Im Austausch mit koreanischen Migrant*innen der 60er und 70er Jahre untersucht Jee-Ae Lim, wie Tanz über verschiedene Zeiten und Orte hinweg weitergegeben wird. Dabei konzentriert sie sich auf die Körper und Identitäten der Tänzer*innen, die jenseits biografischer Informationen ein persönliches Vokabular des Tanzes vermitteln. Für das Stück arbeitete Lim eng mit der koreanischen Tanzgruppe Kaya Ensemble zusammen und beschäftigt sich insbesondere mit den Begriffen Diaspora und Tradition. Gemeinsam mit zwei koreanischen Laien- und Profitänzer*innen erforscht Lim in Mountain, Tree, Cloud and Tiger mit traditionellen und zeitgenössischen Tanzsprachen, wie sich diese Gegensätze in unsere Körper einschreiben: Gemeinsam kämpfen sie für eine universelle Körpersprache der Einheit in Vielfalt.

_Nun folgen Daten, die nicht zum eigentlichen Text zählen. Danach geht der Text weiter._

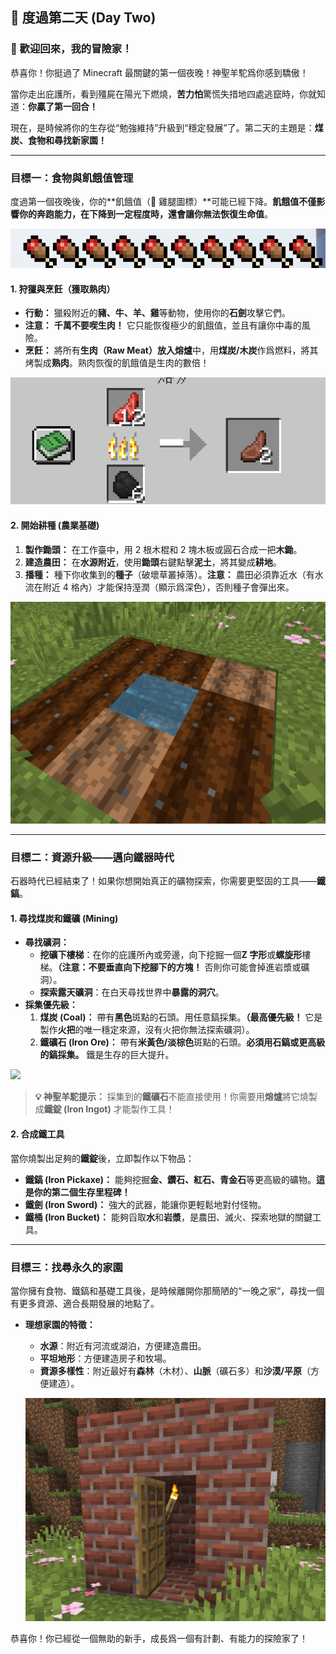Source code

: ## 📅 度過第二天 (Day Two)





### 🩷 歡迎回來，我的冒險家！



恭喜你！你挺過了 Minecraft 最關鍵的第一個夜晚！神聖羊駝爲你感到驕傲！

當你走出庇護所，看到殭屍在陽光下燃燒，**苦力怕**驚慌失措地四處逃竄時，你就知道：**你贏了第一回合！**

現在，是時候將你的生存從“勉強維持”升級到“穩定發展”了。第二天的主題是：**煤炭、食物和尋找新家園！**

------



### 目標一：**食物與飢餓值管理**



度過第一個夜晚後，你的**飢餓值（🍗 雞腿圖標）**可能已經下降。**飢餓值不僅影響你的奔跑能力，在下降到一定程度時，還會讓你無法恢復生命值**。

![](https://raw.githubusercontent.com/DavidLin-Hub/My-Website/refs/heads/main/some_image/%E9%A5%BF%E4%BA%86.png)

#### 1. 狩獵與烹飪（獲取熟肉）



- **行動：** 獵殺附近的**豬、牛、羊、雞**等動物，使用你的**石劍**攻擊它們。
- **注意：** **千萬不要喫生肉！** 它只能恢復極少的飢餓值，並且有讓你中毒的風險。
- **烹飪：** 將所有**生肉（Raw Meat）**放入**熔爐**中，用**煤炭/木炭**作爲燃料，將其烤製成**熟肉**。熟肉恢復的飢餓值是生肉的數倍！

![](https://raw.githubusercontent.com/DavidLin-Hub/My-Website/refs/heads/main/some_image/cook-meat.png)

#### 2. 開始耕種 (農業基礎)



1. **製作鋤頭：** 在工作臺中，用 2 根木棍和 2 塊木板或圓石合成一把**木鋤**。
2. **建造農田：** 在**水源附近**，使用**鋤頭**右鍵點擊**泥土**，將其變成**耕地**。
3. **播種：** 種下你收集到的**種子**（破壞草叢掉落）。**注意：** 農田必須靠近水（有水流在附近 4 格內）才能保持溼潤（顯示爲深色），否則種子會彈出來。

![](https://raw.githubusercontent.com/DavidLin-Hub/My-Website/refs/heads/main/some_image/%E7%A7%8D%E5%9C%B0.png)

------



### 目標二：**資源升級——邁向鐵器時代**



石器時代已經結束了！如果你想開始真正的礦物探索，你需要更堅固的工具——**鐵鎬**。



#### 1. 尋找煤炭和鐵礦 (Mining)



- **尋找礦洞：**
  - **挖礦下樓梯**：在你的庇護所內或旁邊，向下挖掘一個**Z 字形**或**螺旋形**樓梯。**（注意：不要垂直向下挖腳下的方塊！** 否則你可能會掉進岩漿或礦洞）。
  - **探索露天礦洞**：在白天尋找世界中**暴露的洞穴**。
- **採集優先級：**
  1. **煤炭 (Coal)：** 帶有**黑色**斑點的石頭。用任意鎬採集。**（最高優先級！** 它是製作**火把**的唯一穩定來源，沒有火把你無法探索礦洞）。
  2. **鐵礦石 (Iron Ore)：** 帶有**米黃色/淡棕色**斑點的石頭。**必須用石鎬或更高級的鎬採集。** 鐵是生存的巨大提升。

![](https://raw.githubusercontent.com/DavidLin-Hub/My-Website/refs/heads/main/some_image/2025-09-28_19.41.22.png)

> **💡 神聖羊駝提示：** 採集到的**鐵礦石**不能直接使用！你需要用**熔爐**將它燒製成**鐵錠 (Iron Ingot)** 才能製作工具！



#### 2. 合成鐵工具



當你燒製出足夠的**鐵錠**後，立即製作以下物品：

- **鐵鎬 (Iron Pickaxe)：** 能夠挖掘**金、鑽石、紅石、青金石**等更高級的礦物。**這是你的第二個生存里程碑！**
- **鐵劍 (Iron Sword)：** 強大的武器，能讓你更輕鬆地對付怪物。
- **鐵桶 (Iron Bucket)：** 能夠舀取**水**和**岩漿**，是農田、滅火、探索地獄的關鍵工具。

------



### 目標三：**找尋永久的家園**



當你擁有食物、鐵鎬和基礎工具後，是時候離開你那簡陋的“一晚之家”，尋找一個有更多資源、適合長期發展的地點了。

- **理想家園的特徵：**

  - **水源**：附近有河流或湖泊，方便建造農田。
  - **平坦地形**：方便建造房子和牧場。
  - **資源多樣性**：附近最好有**森林**（木材）、**山脈**（礦石多）和**沙漠/平原**（方便建造）。

  ![](https://raw.githubusercontent.com/DavidLin-Hub/My-Website/refs/heads/main/some_image/small_home.png)

恭喜你！你已經從一個無助的新手，成長爲一個有計劃、有能力的探險家了！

Jee-Ae Lim absolvierte ihren Master in Solo/Dance/Authorship am HZT Berlin. Im Jahrbuch Tanz wurde sie 2014 zur „Hoffnungsträgerin“ und vom Gaeksuk Magazin zur „Young Leading Artist 2015“ gewählt. In ihrer Arbeit verbindet sie traditionellen koreanischen Tanz mit zeitgenössischen Elementen. Dabei beschäftigt sie sich mit dem Körper als Bewegungsarchiv. Außerdem erforscht sie Konventionen und Stereotype, die aus der Wechselwirkung zwischen kultureller Tradition und etablierter Tanzgeschichte entstanden sind.

Ebow

Konzert

11. Juni/ 21:00 | Tickets

Die Welt steht still, zerbricht in zwei Teile: Canê heißt das vierte Studioalbum der Rapperin Ebow, ein kurdisches Wort für „Liebling“, oder auch „Seele“. Damit geht Ebow nicht nur zu ihren eigenen Wurzeln zurück, representing München-Giesing und Free Kurdistan. Sie geht den widersprüchlichen Sehnsüchten auf den Grund, die unsere Zeit in sich birgt: Schnelle Autos und politischer Kampf, schüchterne Flirts und die ewige Suche nach Trouble, Prada Bags und Protest. Ebow muss sich kein Alter Ego zulegen, um Ambivalenzen zu verbergen. Sie hält sie aus. Die Rapperin muss sich nicht ausgeben für etwas, das sie nicht ist. Ebow ist beides: Widerständig und hyped, Straße und Softie, hochpoetisch und not giving a fuck. VOLUME UP für Ebow.